◆ **Requirement**:
Output every entry below word for word, minus the images.

◆ **Data for processing**:
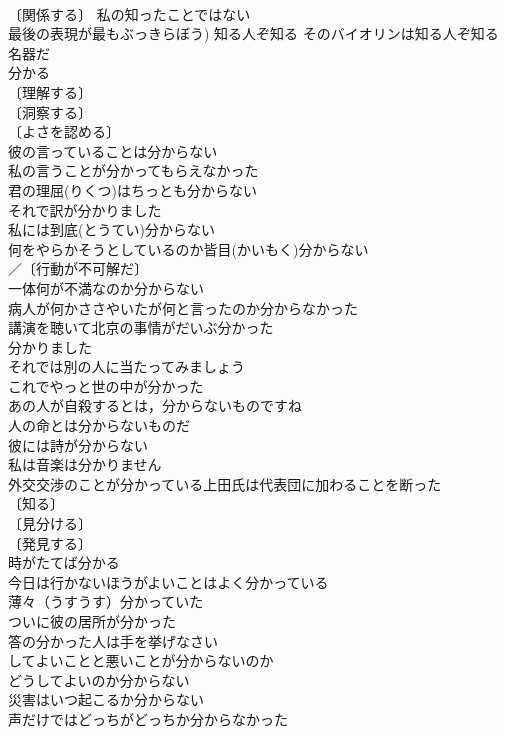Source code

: \documentclass[8pt]{extreport}
\begin{document}
\begin{CJK}{UTF8}{min}
\\	〔関係する〕 私の知ったことではない 
\\	最後の表現が最もぶっきらぼう) 知る人ぞ知る そのバイオリンは知る人ぞ知る名器だ 
\\	分かる	
\\	〔理解する〕
\\	〔洞察する〕
\\	〔よさを認める〕
\\	彼の言っていることは分からない 
\\	私の言うことが分かってもらえなかった 
\\	君の理屈(りくつ)はちっとも分からない 
\\	それで訳が分かりました 
\\	私には到底(とうてい)分からない 
\\	何をやらかそうとしているのか皆目(かいもく)分からない 
\\	／〔行動が不可解だ〕
\\	一体何が不満なのか分からない 
\\	病人が何かささやいたが何と言ったのか分からなかった 
\\	講演を聴いて北京の事情がだいぶ分かった 
\\	分かりました
\\	それでは別の人に当たってみましょう 
\\	これでやっと世の中が分かった 
\\	あの人が自殺するとは，分からないものですね 
\\	人の命とは分からないものだ 
\\	彼には詩が分からない 
\\	私は音楽は分かりません 
\\	外交交渉のことが分かっている上田氏は代表団に加わることを断った 
\\	〔知る〕
\\	〔見分ける〕
\\	〔発見する〕
\\	時がたてば分かる 
\\	今日は行かないほうがよいことはよく分かっている 
\\	薄々（うすうす）分かっていた 
\\	ついに彼の居所が分かった 
\\	答の分かった人は手を挙げなさい 
\\	してよいことと悪いことが分からないのか 
\\	どうしてよいのか分からない 
\\	災害はいつ起こるか分からない 
\\	声だけではどっちがどっちか分からなかった 

\end{CJK}
\end{document}
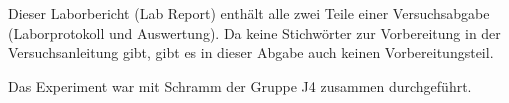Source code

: \thispagestyle{plain}

Dieser Laborbericht (Lab Report) enthält alle zwei Teile einer Versuchsabgabe (Laborprotokoll und Auswertung). Da keine Stichwörter zur Vorbereitung in der Versuchsanleitung gibt, gibt es in dieser Abgabe auch keinen Vorbereitungsteil. 

Das Experiment war mit Schramm der Gruppe J4 zusammen durchgeführt.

◆ **Written solution**:
Source code

: \documentclass[8pt]{extreport}
\begin{document}
\begin{CJK}{UTF8}{min}
\\	〔関係する〕 私の知ったことではない 
\\	最後の表現が最もぶっきらぼう) 知る人ぞ知る そのバイオリンは知る人ぞ知る名器だ 
\\	分かる	
\\	〔理解する〕
\\	〔洞察する〕
\\	〔よさを認める〕
\\	彼の言っていることは分からない 
\\	私の言うことが分かってもらえなかった 
\\	君の理屈(りくつ)はちっとも分からない 
\\	それで訳が分かりました 
\\	私には到底(とうてい)分からない 
\\	何をやらかそうとしているのか皆目(かいもく)分からない 
\\	／〔行動が不可解だ〕
\\	一体何が不満なのか分からない 
\\	病人が何かささやいたが何と言ったのか分からなかった 
\\	講演を聴いて北京の事情がだいぶ分かった 
\\	分かりました
\\	それでは別の人に当たってみましょう 
\\	これでやっと世の中が分かった 
\\	あの人が自殺するとは，分からないものですね 
\\	人の命とは分からないものだ 
\\	彼には詩が分からない 
\\	私は音楽は分かりません 
\\	外交交渉のことが分かっている上田氏は代表団に加わることを断った 
\\	〔知る〕
\\	〔見分ける〕
\\	〔発見する〕
\\	時がたてば分かる 
\\	今日は行かないほうがよいことはよく分かっている 
\\	薄々（うすうす）分かっていた 
\\	ついに彼の居所が分かった 
\\	答の分かった人は手を挙げなさい 
\\	してよいことと悪いことが分からないのか 
\\	どうしてよいのか分からない 
\\	災害はいつ起こるか分からない 
\\	声だけではどっちがどっちか分からなかった 

\end{CJK}
\end{document}
Source code

: \thispagestyle{plain}

Dieser Laborbericht (Lab Report) enthält alle zwei Teile einer Versuchsabgabe (Laborprotokoll und Auswertung). Da keine Stichwörter zur Vorbereitung in der Versuchsanleitung gibt, gibt es in dieser Abgabe auch keinen Vorbereitungsteil. 

Das Experiment war mit Schramm der Gruppe J4 zusammen durchgeführt.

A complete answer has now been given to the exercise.